● WHAT TO DO:
Return each line of the records below in which the string "estimator" turns up.

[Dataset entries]
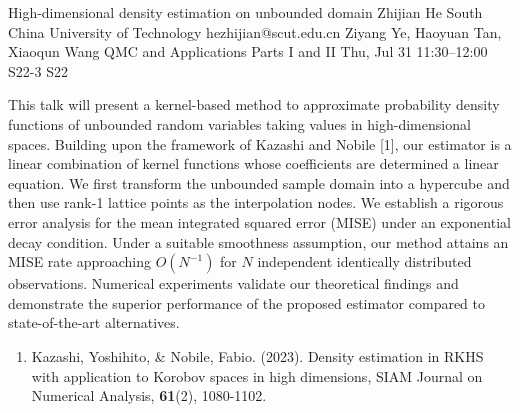 \begin{talk}
  {High-dimensional density estimation on  unbounded domain}%
  {Zhijian He}%
  {South China University of Technology}%
  {hezhijian@scut.edu.cn}%
  {Ziyang Ye, Haoyuan Tan, Xiaoqun Wang}%
  {QMC and Applications Parts I and II}%
  {Thu, Jul 31 11:30--12:00}%
  {S22-3}%
  {S22}%
    
   
This talk will present a kernel-based method to approximate probability density functions of unbounded random variables taking values in high-dimensional spaces. Building upon the framework of Kazashi and Nobile [1], our estimator is a linear combination of kernel functions whose coefficients are determined a linear equation. We first transform the unbounded sample domain into a hypercube and then use rank-1 lattice points as the interpolation nodes.
We establish a rigorous error analysis for the mean integrated squared error (MISE) under an exponential decay condition.  Under a suitable smoothness assumption, our method attains an MISE rate  approaching $O(N^{-1})$ for $N$ independent identically distributed observations. Numerical experiments validate our theoretical findings and demonstrate the superior performance of the proposed estimator compared to state-of-the-art alternatives.
\medskip


\begin{enumerate}
 \item[{[1]}] Kazashi, Yoshihito, \& Nobile, Fabio. (2023). Density estimation in {RKHS} with application to Korobov spaces in high dimensions, SIAM Journal on Numerical Analysis, \textbf{61}(2), 1080-1102.
\end{enumerate}

\end{talk}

● ANSWER TO THIS PROBLEM:
This talk will present a kernel-based method to approximate probability density functions of unbounded random variables taking values in high-dimensional spaces. Building upon the framework of Kazashi and Nobile [1], our estimator is a linear combination of kernel functions whose coefficients are determined a linear equation. We first transform the unbounded sample domain into a hypercube and then use rank-1 lattice points as the interpolation nodes.
We establish a rigorous error analysis for the mean integrated squared error (MISE) under an exponential decay condition.  Under a suitable smoothness assumption, our method attains an MISE rate  approaching $O(N^{-1})$ for $N$ independent identically distributed observations. Numerical experiments validate our theoretical findings and demonstrate the superior performance of the proposed estimator compared to state-of-the-art alternatives.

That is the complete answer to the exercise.